-- Opening Marker --
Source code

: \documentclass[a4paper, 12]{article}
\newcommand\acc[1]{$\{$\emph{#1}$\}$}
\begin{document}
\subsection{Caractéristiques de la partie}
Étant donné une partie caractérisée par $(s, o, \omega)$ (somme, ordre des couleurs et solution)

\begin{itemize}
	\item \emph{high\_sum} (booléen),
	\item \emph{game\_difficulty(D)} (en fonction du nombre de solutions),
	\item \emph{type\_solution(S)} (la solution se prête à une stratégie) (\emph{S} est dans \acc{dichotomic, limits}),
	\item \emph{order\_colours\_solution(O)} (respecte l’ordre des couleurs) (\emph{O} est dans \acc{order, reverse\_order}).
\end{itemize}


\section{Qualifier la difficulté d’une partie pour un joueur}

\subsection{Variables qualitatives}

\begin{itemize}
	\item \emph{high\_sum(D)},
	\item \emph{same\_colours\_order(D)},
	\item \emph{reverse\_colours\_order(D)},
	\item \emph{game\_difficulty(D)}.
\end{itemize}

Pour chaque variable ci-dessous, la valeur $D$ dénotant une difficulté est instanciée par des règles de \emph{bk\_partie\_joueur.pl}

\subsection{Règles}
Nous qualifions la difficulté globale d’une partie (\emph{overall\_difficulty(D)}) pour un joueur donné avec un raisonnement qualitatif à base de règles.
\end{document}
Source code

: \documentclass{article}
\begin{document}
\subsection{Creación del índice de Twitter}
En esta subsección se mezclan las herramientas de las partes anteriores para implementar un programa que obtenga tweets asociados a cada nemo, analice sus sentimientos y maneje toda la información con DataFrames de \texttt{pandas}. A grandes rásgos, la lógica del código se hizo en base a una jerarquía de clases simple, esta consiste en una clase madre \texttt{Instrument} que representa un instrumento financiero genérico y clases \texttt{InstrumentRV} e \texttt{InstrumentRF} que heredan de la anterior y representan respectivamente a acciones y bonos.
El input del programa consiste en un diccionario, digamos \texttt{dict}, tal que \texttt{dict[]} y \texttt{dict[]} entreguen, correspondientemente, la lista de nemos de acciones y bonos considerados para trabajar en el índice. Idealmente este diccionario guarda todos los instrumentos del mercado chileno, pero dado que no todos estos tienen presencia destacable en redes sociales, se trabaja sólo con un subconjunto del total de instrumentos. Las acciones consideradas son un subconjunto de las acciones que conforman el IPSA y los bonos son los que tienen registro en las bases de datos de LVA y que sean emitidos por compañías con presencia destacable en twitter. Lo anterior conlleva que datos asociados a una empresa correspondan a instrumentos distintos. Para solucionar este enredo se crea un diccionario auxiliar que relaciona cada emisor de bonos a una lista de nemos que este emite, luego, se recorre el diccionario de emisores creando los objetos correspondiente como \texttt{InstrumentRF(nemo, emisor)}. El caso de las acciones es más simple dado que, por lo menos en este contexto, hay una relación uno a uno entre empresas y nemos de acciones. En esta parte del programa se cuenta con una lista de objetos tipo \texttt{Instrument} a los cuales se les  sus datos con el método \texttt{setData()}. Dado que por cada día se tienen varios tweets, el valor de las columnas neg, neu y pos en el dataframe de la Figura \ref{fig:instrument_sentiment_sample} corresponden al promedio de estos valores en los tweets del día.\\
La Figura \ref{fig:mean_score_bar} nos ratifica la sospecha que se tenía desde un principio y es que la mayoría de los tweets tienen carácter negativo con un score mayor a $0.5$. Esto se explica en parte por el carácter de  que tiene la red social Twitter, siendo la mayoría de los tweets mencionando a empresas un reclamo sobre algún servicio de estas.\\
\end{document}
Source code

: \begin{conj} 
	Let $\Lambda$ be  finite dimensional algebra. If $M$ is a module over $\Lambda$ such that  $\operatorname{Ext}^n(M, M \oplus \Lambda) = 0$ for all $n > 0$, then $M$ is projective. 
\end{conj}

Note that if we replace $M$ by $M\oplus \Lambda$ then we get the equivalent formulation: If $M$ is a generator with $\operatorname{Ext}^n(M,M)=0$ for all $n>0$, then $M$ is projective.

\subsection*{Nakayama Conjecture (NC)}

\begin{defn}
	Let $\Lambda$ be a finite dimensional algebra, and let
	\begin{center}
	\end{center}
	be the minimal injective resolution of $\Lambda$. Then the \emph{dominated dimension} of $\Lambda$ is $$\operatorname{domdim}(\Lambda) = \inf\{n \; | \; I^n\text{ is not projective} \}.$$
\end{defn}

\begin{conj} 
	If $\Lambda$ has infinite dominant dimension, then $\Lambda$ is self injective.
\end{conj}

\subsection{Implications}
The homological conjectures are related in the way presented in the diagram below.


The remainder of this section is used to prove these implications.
-- Closing Marker --
Activity
Check each line of the data for the string "algebra" and state how many lines contain it, without any other output.

Answer
2